Un texte d’Eugénie Bastié dans le Figaro. Abattre l’Occident , le dernier essai du Britannique Douglas Murray, est traduit en français. Salutaire et décapant.
Stanford, 1987. Le révérend Jesse Jackson accompagné de 500 étudiants protestent contre l’introduction de cours de « culture occidentale » à l’université. Ils manifestent en criant : « Hey hey, ho ho, West Civ has got to go » (« la civilisation occidentale doit partir »). Trente-cinq ans plus tard, ce cri de guerre est entonné au cœur même de nos institutions : des multinationales aux campus, en passant par les administrations, les écoles, les cinémas et les livres d’histoire. Les fondements de notre civilisation, jugée intrinsèquement raciste, sont expurgés, remplacés, annulés. La honte d’être blanc a fait tache d’huile. Celle-ci a pris feu en juin 2020, quand le monde occidental, rendu névrotique par des mois de pandémie a entamé une transe antiraciste à la suite de la mort de George Floyd. L’effroyable asphyxie de ce Noir américain par un policier blanc devenant l’image même de nos mœurs. C’est ce cancer idéologique qu’ausculte avec minutie l’essayiste britannique Douglas Murray dans son livre Abattre l’occident traduit pour la première fois aux Éditions de l’artilleur.

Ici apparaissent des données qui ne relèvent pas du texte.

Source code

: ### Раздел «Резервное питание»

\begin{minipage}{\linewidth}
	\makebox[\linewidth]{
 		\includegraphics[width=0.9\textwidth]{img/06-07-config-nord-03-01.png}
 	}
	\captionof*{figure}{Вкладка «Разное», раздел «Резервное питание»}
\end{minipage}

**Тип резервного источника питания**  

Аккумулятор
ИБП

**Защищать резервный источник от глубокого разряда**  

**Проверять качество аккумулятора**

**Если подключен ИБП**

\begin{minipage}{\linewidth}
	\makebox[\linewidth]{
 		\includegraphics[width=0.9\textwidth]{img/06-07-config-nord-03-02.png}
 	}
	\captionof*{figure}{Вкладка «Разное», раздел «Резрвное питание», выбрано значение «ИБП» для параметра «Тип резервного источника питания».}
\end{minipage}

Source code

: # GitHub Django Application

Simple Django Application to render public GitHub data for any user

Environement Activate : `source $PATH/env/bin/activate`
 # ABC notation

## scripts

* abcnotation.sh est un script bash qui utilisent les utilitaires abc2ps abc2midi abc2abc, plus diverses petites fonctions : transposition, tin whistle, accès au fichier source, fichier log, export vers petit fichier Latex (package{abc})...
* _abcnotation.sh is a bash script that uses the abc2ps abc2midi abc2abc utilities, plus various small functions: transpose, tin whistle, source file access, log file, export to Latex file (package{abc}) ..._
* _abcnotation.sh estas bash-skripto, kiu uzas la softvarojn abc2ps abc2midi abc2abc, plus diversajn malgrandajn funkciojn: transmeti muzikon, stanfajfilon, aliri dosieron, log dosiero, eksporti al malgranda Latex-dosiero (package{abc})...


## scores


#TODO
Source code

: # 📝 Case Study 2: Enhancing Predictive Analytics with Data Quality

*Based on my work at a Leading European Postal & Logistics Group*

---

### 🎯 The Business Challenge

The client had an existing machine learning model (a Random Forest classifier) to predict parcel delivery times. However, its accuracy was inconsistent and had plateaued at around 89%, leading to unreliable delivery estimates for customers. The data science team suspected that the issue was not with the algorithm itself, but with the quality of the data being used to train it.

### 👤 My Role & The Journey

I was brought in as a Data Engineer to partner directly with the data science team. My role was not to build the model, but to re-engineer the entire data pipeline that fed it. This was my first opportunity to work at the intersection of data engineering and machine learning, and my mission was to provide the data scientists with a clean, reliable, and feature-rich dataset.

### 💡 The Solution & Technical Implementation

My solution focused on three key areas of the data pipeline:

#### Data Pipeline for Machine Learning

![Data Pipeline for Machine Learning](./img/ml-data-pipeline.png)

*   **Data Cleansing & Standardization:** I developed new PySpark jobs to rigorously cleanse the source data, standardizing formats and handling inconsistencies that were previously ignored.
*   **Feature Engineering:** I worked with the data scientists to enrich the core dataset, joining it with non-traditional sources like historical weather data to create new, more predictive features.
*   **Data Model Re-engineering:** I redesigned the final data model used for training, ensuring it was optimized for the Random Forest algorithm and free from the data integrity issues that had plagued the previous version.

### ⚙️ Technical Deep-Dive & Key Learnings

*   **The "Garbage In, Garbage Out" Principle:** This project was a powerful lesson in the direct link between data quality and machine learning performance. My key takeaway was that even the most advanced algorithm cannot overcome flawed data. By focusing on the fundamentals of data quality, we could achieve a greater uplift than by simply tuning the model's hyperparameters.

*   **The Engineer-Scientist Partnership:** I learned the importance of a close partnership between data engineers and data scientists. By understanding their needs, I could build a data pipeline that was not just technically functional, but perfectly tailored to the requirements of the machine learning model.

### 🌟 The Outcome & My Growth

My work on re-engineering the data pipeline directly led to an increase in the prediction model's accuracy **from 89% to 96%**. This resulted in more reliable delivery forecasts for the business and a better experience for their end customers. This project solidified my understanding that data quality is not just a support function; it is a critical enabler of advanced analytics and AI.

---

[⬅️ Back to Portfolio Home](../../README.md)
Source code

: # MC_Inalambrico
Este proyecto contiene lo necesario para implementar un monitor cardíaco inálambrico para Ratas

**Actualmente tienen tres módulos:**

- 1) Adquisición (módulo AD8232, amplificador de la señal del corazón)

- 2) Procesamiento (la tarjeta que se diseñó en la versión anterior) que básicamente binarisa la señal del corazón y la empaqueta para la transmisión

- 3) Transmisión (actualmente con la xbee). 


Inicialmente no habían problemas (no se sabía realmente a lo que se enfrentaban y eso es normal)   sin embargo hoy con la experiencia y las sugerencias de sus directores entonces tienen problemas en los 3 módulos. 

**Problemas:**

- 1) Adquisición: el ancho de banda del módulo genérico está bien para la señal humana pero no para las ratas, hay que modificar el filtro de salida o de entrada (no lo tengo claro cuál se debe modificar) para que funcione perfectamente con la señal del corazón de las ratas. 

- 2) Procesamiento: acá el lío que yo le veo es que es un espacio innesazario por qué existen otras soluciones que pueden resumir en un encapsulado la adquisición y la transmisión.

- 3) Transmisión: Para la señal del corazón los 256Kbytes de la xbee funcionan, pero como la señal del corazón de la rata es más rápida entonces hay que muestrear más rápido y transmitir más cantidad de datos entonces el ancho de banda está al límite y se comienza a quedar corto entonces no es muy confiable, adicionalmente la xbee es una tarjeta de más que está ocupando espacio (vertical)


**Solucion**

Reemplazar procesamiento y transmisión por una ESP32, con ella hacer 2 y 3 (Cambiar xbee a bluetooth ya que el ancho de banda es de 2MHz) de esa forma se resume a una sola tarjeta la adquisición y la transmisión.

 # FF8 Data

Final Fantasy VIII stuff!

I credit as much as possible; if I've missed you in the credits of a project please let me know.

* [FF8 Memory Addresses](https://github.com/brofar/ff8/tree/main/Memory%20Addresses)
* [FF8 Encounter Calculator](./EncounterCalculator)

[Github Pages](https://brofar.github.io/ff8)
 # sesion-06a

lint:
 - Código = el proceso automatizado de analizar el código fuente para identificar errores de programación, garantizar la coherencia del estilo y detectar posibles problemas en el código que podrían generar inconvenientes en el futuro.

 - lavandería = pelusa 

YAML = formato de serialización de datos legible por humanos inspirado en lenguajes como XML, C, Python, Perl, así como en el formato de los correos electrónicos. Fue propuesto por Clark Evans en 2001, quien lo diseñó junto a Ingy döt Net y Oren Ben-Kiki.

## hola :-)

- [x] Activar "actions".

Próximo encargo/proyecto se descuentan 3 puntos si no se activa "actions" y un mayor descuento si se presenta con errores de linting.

Déjà quelques lecteurs haussent les épaules : depuis quelques mois, on ne compte plus les livres écrits sur le phénomène woke et ses avatars tant et si bien qu’on pourrait se dire que les conservateurs montent en épingle ce qui ne serait qu’un mouvement minoritaire sans conséquences. Tous ceux qui jugent ces craintes exagérées doivent lire ce livre fouillé, moins idéologique que journalistique — dans la veine de l’essai anglo-saxon. C’est bien une menace majeure qui pèse sur l’occident d’autant plus dangereuse qu’elle n’est pas exogène, comme la guerre où l’épidémie, mais intérieure, minant les fondements même de nos sociétés en y semant la haine et la division.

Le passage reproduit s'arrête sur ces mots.